Atlantis Resorts, a subsidiary of Kerzner International, is a resort company that was created to operate the Atlantis resorts in Dubai (United Arab Emirates), and Sanya (China). Kerzner operates three resorts that include Atlantis The Palm, Dubai; Atlantis Sanya, China; and Atlantis The Royal, Dubai. The Atlantis Paradise Island resort in the Bahamas is no longer owned or operated by Kerzner and is now owned by Brookfield Asset Management LLC and operated by Marriott International's Autograph Collection Hotels.

== Aquaventure ==
Aquaventure is a large water park with large focus on theming and some attractions not typically found at local water parks.

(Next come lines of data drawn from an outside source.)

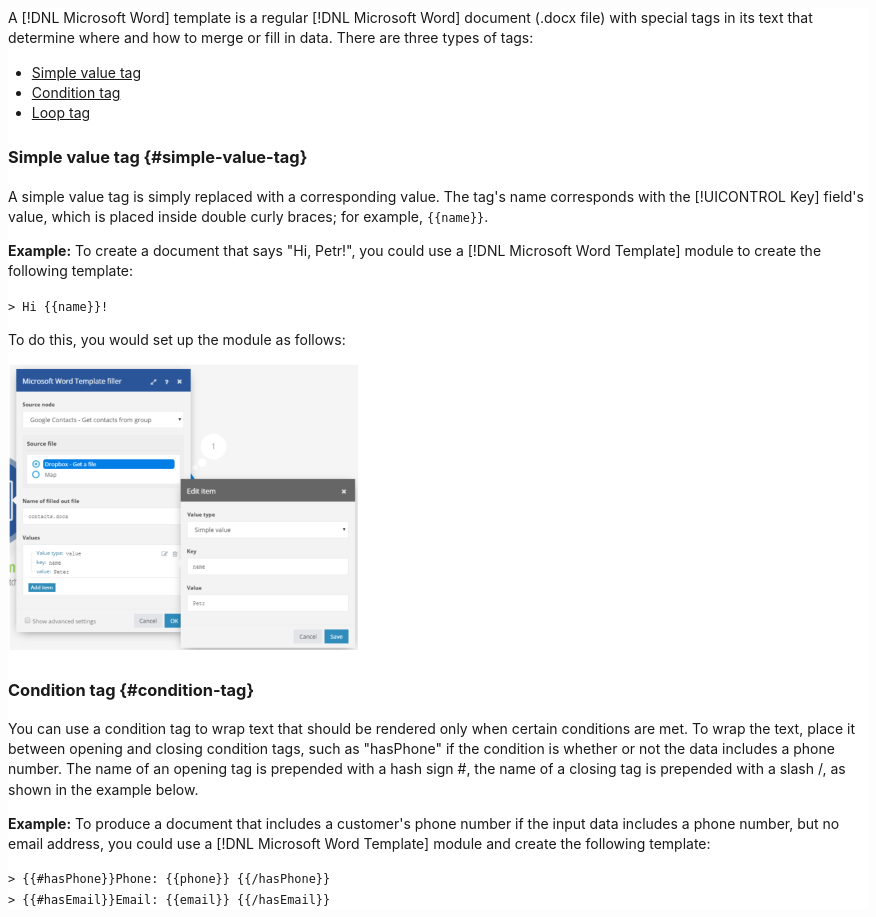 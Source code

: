 A [!DNL Microsoft Word] template is a regular [!DNL Microsoft Word] document (.docx file) with special tags in its text that determine where and how to merge or fill in data. There are three types of tags:

* [Simple value tag](#simple-value-tag) 
* [Condition tag](#condition-tag) 
* [Loop tag](#loop-tag)

### Simple value tag {#simple-value-tag}

A simple value tag is simply replaced with a corresponding value. The tag's name corresponds with the [!UICONTROL Key] field's value, which is placed inside double curly braces; for example, `{{name}}`.

**Example:** To create a document that says "Hi, Petr!", you could use a [!DNL Microsoft Word Template] module to create the following template:

```
> Hi {{name}}!
```

To do this, you would set up the module as follows:

![](assets/word-template-simple-value-350x286.png)

### Condition tag {#condition-tag}

You can use a condition tag to wrap text that should be rendered only when certain conditions are met. To wrap the text, place it between opening and closing condition tags, such as "hasPhone" if the condition is whether or not the data includes a phone number. The name of an opening tag is prepended with a hash sign #, the name of a closing tag is prepended with a slash /, as shown in the example below.

**Example:** To produce a document that includes a customer's phone number if the input data includes a phone number, but no email address, you could use a [!DNL Microsoft Word Template] module and create the following template:

```
> {{#hasPhone}}Phone: {{phone}} {{/hasPhone}}
> {{#hasEmail}}Email: {{email}} {{/hasEmail}}
```
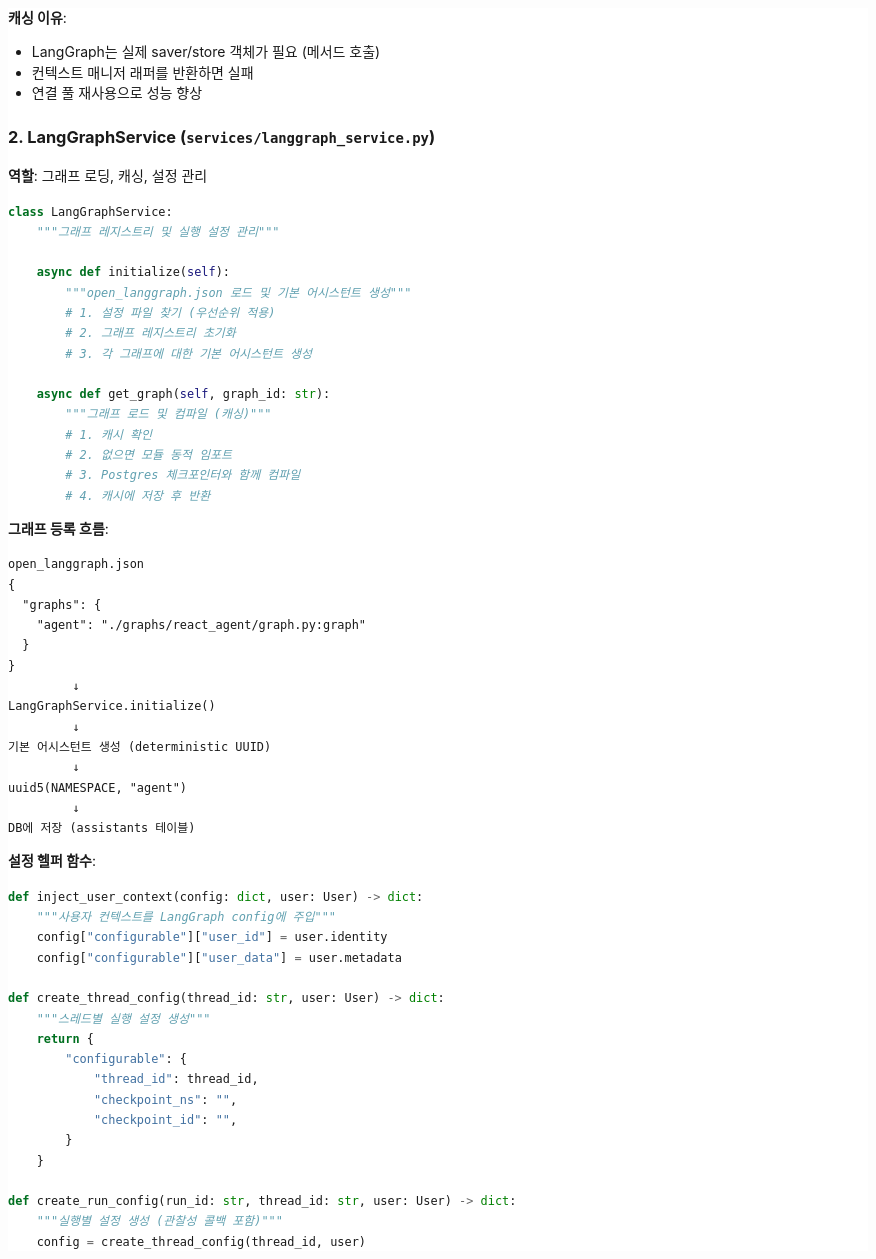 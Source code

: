 **캐싱 이유**:
- LangGraph는 실제 saver/store 객체가 필요 (메서드 호출)
- 컨텍스트 매니저 래퍼를 반환하면 실패
- 연결 풀 재사용으로 성능 향상

### 2. LangGraphService (`services/langgraph_service.py`)

**역할**: 그래프 로딩, 캐싱, 설정 관리

```python
class LangGraphService:
    """그래프 레지스트리 및 실행 설정 관리"""

    async def initialize(self):
        """open_langgraph.json 로드 및 기본 어시스턴트 생성"""
        # 1. 설정 파일 찾기 (우선순위 적용)
        # 2. 그래프 레지스트리 초기화
        # 3. 각 그래프에 대한 기본 어시스턴트 생성

    async def get_graph(self, graph_id: str):
        """그래프 로드 및 컴파일 (캐싱)"""
        # 1. 캐시 확인
        # 2. 없으면 모듈 동적 임포트
        # 3. Postgres 체크포인터와 함께 컴파일
        # 4. 캐시에 저장 후 반환
```

**그래프 등록 흐름**:

```
open_langgraph.json
{
  "graphs": {
    "agent": "./graphs/react_agent/graph.py:graph"
  }
}
         ↓
LangGraphService.initialize()
         ↓
기본 어시스턴트 생성 (deterministic UUID)
         ↓
uuid5(NAMESPACE, "agent")
         ↓
DB에 저장 (assistants 테이블)
```

**설정 헬퍼 함수**:

```python
def inject_user_context(config: dict, user: User) -> dict:
    """사용자 컨텍스트를 LangGraph config에 주입"""
    config["configurable"]["user_id"] = user.identity
    config["configurable"]["user_data"] = user.metadata

def create_thread_config(thread_id: str, user: User) -> dict:
    """스레드별 실행 설정 생성"""
    return {
        "configurable": {
            "thread_id": thread_id,
            "checkpoint_ns": "",
            "checkpoint_id": "",
        }
    }

def create_run_config(run_id: str, thread_id: str, user: User) -> dict:
    """실행별 설정 생성 (관찰성 콜백 포함)"""
    config = create_thread_config(thread_id, user)
```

A concept originally introduced for the expansion to the Paradise Island resort complex, Aquaventure is now located at both resorts. The main features of both complexes are The Current, a lazy river-water raft ride hybrid, and the Mayan temple slide tower.

== The resorts ==
- Atlantis Paradise Island, Nassau, Bahamas
- Atlantis The Palm, Dubai
- Atlantis Sanya, China
- Atlantis The Royal, Dubai
- Atlantis Ko Olina Resort, Hawaii, United States (cancelled)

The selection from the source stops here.